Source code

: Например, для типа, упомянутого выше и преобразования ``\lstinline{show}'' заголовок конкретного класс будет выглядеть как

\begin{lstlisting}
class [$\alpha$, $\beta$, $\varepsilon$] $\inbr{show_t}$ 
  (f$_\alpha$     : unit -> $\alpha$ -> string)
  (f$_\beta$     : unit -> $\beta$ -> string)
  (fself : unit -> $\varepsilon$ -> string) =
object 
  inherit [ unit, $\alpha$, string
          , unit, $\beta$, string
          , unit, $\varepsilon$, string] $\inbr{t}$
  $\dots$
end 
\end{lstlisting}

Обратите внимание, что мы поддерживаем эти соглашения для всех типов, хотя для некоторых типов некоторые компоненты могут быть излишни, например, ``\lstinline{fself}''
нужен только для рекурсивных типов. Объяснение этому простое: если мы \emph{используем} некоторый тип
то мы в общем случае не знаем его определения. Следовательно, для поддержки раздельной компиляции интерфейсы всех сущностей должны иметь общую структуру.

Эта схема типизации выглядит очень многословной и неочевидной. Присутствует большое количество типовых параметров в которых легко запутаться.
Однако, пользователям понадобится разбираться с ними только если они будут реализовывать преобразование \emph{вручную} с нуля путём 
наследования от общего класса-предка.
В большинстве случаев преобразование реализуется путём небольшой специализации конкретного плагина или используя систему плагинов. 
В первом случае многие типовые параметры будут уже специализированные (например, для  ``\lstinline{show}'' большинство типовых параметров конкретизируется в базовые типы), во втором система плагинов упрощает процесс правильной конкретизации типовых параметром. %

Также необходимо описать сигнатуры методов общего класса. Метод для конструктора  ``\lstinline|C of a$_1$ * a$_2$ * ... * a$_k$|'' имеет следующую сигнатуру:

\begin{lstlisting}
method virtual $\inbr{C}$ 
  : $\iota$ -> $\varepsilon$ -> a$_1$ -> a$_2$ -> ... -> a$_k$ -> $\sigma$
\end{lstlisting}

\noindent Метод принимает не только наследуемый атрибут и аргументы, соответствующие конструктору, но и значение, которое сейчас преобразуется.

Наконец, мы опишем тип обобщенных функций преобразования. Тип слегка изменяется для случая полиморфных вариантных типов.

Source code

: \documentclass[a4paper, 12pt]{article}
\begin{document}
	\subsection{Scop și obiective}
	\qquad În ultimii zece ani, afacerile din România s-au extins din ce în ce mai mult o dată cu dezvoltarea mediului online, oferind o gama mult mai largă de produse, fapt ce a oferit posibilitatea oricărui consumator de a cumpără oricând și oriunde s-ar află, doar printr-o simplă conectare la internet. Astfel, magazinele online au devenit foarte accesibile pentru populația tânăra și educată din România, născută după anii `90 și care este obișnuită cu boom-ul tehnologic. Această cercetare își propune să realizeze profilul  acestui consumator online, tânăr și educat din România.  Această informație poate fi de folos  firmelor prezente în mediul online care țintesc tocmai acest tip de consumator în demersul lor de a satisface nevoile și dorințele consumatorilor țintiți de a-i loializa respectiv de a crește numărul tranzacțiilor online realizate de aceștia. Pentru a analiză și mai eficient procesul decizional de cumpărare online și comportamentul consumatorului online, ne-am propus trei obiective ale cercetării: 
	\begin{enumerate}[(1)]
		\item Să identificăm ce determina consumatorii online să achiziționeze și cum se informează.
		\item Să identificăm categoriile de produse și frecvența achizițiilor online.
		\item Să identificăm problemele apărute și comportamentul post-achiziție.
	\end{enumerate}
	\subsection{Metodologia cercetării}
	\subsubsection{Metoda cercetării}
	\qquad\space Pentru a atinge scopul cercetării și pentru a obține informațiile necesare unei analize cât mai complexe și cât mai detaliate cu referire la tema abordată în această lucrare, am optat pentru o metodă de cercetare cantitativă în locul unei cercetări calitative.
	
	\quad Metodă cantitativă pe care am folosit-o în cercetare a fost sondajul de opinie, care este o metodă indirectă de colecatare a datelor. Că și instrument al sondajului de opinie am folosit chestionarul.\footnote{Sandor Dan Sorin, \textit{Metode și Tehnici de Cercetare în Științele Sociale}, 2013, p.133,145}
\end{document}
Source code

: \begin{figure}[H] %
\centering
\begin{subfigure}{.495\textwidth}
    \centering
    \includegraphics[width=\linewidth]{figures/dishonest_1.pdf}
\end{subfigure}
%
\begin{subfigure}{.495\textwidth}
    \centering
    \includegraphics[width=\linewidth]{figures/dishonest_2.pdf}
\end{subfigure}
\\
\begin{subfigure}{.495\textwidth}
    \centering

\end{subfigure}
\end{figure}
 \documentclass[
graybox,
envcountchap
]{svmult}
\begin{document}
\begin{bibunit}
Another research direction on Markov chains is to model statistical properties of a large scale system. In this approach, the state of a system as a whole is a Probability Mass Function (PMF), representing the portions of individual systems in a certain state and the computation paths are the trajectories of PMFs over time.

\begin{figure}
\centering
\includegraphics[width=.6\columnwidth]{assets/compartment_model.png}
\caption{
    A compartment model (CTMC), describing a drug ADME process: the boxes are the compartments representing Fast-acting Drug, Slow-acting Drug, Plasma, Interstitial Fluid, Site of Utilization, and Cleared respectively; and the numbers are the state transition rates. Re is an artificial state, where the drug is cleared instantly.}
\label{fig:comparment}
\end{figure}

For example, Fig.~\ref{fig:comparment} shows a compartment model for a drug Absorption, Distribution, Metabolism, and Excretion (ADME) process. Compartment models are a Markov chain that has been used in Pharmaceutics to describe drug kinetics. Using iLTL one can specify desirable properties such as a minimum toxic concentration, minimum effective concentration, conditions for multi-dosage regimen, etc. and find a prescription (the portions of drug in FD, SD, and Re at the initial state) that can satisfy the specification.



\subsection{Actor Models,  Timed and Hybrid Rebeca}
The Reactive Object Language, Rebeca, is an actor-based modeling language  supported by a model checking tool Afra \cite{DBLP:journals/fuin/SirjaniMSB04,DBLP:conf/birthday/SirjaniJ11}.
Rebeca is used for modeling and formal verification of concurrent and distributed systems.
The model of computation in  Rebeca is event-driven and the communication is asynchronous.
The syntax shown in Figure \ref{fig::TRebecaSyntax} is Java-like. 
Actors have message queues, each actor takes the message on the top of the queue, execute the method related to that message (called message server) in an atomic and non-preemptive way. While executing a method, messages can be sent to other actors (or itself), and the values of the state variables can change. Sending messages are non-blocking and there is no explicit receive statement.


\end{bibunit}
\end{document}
+-------+
**Task statement:**
Repeat the whole listing exactly, with no omissions.

**Answer for the task:**
Source code

: Например, для типа, упомянутого выше и преобразования ``\lstinline{show}'' заголовок конкретного класс будет выглядеть как

\begin{lstlisting}
class [$\alpha$, $\beta$, $\varepsilon$] $\inbr{show_t}$ 
  (f$_\alpha$     : unit -> $\alpha$ -> string)
  (f$_\beta$     : unit -> $\beta$ -> string)
  (fself : unit -> $\varepsilon$ -> string) =
object 
  inherit [ unit, $\alpha$, string
          , unit, $\beta$, string
          , unit, $\varepsilon$, string] $\inbr{t}$
  $\dots$
end 
\end{lstlisting}

Обратите внимание, что мы поддерживаем эти соглашения для всех типов, хотя для некоторых типов некоторые компоненты могут быть излишни, например, ``\lstinline{fself}''
нужен только для рекурсивных типов. Объяснение этому простое: если мы \emph{используем} некоторый тип
то мы в общем случае не знаем его определения. Следовательно, для поддержки раздельной компиляции интерфейсы всех сущностей должны иметь общую структуру.

Эта схема типизации выглядит очень многословной и неочевидной. Присутствует большое количество типовых параметров в которых легко запутаться.
Однако, пользователям понадобится разбираться с ними только если они будут реализовывать преобразование \emph{вручную} с нуля путём 
наследования от общего класса-предка.
В большинстве случаев преобразование реализуется путём небольшой специализации конкретного плагина или используя систему плагинов. 
В первом случае многие типовые параметры будут уже специализированные (например, для  ``\lstinline{show}'' большинство типовых параметров конкретизируется в базовые типы), во втором система плагинов упрощает процесс правильной конкретизации типовых параметром. %

Также необходимо описать сигнатуры методов общего класса. Метод для конструктора  ``\lstinline|C of a$_1$ * a$_2$ * ... * a$_k$|'' имеет следующую сигнатуру:

\begin{lstlisting}
method virtual $\inbr{C}$ 
  : $\iota$ -> $\varepsilon$ -> a$_1$ -> a$_2$ -> ... -> a$_k$ -> $\sigma$
\end{lstlisting}

\noindent Метод принимает не только наследуемый атрибут и аргументы, соответствующие конструктору, но и значение, которое сейчас преобразуется.

Наконец, мы опишем тип обобщенных функций преобразования. Тип слегка изменяется для случая полиморфных вариантных типов.

Source code

: \documentclass[a4paper, 12pt]{article}
\begin{document}
	\subsection{Scop și obiective}
	\qquad În ultimii zece ani, afacerile din România s-au extins din ce în ce mai mult o dată cu dezvoltarea mediului online, oferind o gama mult mai largă de produse, fapt ce a oferit posibilitatea oricărui consumator de a cumpără oricând și oriunde s-ar află, doar printr-o simplă conectare la internet. Astfel, magazinele online au devenit foarte accesibile pentru populația tânăra și educată din România, născută după anii `90 și care este obișnuită cu boom-ul tehnologic. Această cercetare își propune să realizeze profilul  acestui consumator online, tânăr și educat din România.  Această informație poate fi de folos  firmelor prezente în mediul online care țintesc tocmai acest tip de consumator în demersul lor de a satisface nevoile și dorințele consumatorilor țintiți de a-i loializa respectiv de a crește numărul tranzacțiilor online realizate de aceștia. Pentru a analiză și mai eficient procesul decizional de cumpărare online și comportamentul consumatorului online, ne-am propus trei obiective ale cercetării: 
	\begin{enumerate}[(1)]
		\item Să identificăm ce determina consumatorii online să achiziționeze și cum se informează.
		\item Să identificăm categoriile de produse și frecvența achizițiilor online.
		\item Să identificăm problemele apărute și comportamentul post-achiziție.
	\end{enumerate}
	\subsection{Metodologia cercetării}
	\subsubsection{Metoda cercetării}
	\qquad\space Pentru a atinge scopul cercetării și pentru a obține informațiile necesare unei analize cât mai complexe și cât mai detaliate cu referire la tema abordată în această lucrare, am optat pentru o metodă de cercetare cantitativă în locul unei cercetări calitative.
	
	\quad Metodă cantitativă pe care am folosit-o în cercetare a fost sondajul de opinie, care este o metodă indirectă de colecatare a datelor. Că și instrument al sondajului de opinie am folosit chestionarul.\footnote{Sandor Dan Sorin, \textit{Metode și Tehnici de Cercetare în Științele Sociale}, 2013, p.133,145}
\end{document}
Source code

: \begin{figure}[H] %
\centering
\begin{subfigure}{.495\textwidth}
    \centering
    \includegraphics[width=\linewidth]{figures/dishonest_1.pdf}
\end{subfigure}
%
\begin{subfigure}{.495\textwidth}
    \centering
    \includegraphics[width=\linewidth]{figures/dishonest_2.pdf}
\end{subfigure}
\\
\begin{subfigure}{.495\textwidth}
    \centering

\end{subfigure}
\end{figure}
 \documentclass[
graybox,
envcountchap
]{svmult}
\begin{document}
\begin{bibunit}
Another research direction on Markov chains is to model statistical properties of a large scale system. In this approach, the state of a system as a whole is a Probability Mass Function (PMF), representing the portions of individual systems in a certain state and the computation paths are the trajectories of PMFs over time.

\begin{figure}
\centering
\includegraphics[width=.6\columnwidth]{assets/compartment_model.png}
\caption{
    A compartment model (CTMC), describing a drug ADME process: the boxes are the compartments representing Fast-acting Drug, Slow-acting Drug, Plasma, Interstitial Fluid, Site of Utilization, and Cleared respectively; and the numbers are the state transition rates. Re is an artificial state, where the drug is cleared instantly.}
\label{fig:comparment}
\end{figure}

For example, Fig.~\ref{fig:comparment} shows a compartment model for a drug Absorption, Distribution, Metabolism, and Excretion (ADME) process. Compartment models are a Markov chain that has been used in Pharmaceutics to describe drug kinetics. Using iLTL one can specify desirable properties such as a minimum toxic concentration, minimum effective concentration, conditions for multi-dosage regimen, etc. and find a prescription (the portions of drug in FD, SD, and Re at the initial state) that can satisfy the specification.



\subsection{Actor Models,  Timed and Hybrid Rebeca}
The Reactive Object Language, Rebeca, is an actor-based modeling language  supported by a model checking tool Afra \cite{DBLP:journals/fuin/SirjaniMSB04,DBLP:conf/birthday/SirjaniJ11}.
Rebeca is used for modeling and formal verification of concurrent and distributed systems.
The model of computation in  Rebeca is event-driven and the communication is asynchronous.
The syntax shown in Figure \ref{fig::TRebecaSyntax} is Java-like. 
Actors have message queues, each actor takes the message on the top of the queue, execute the method related to that message (called message server) in an atomic and non-preemptive way. While executing a method, messages can be sent to other actors (or itself), and the values of the state variables can change. Sending messages are non-blocking and there is no explicit receive statement.


\end{bibunit}
\end{document}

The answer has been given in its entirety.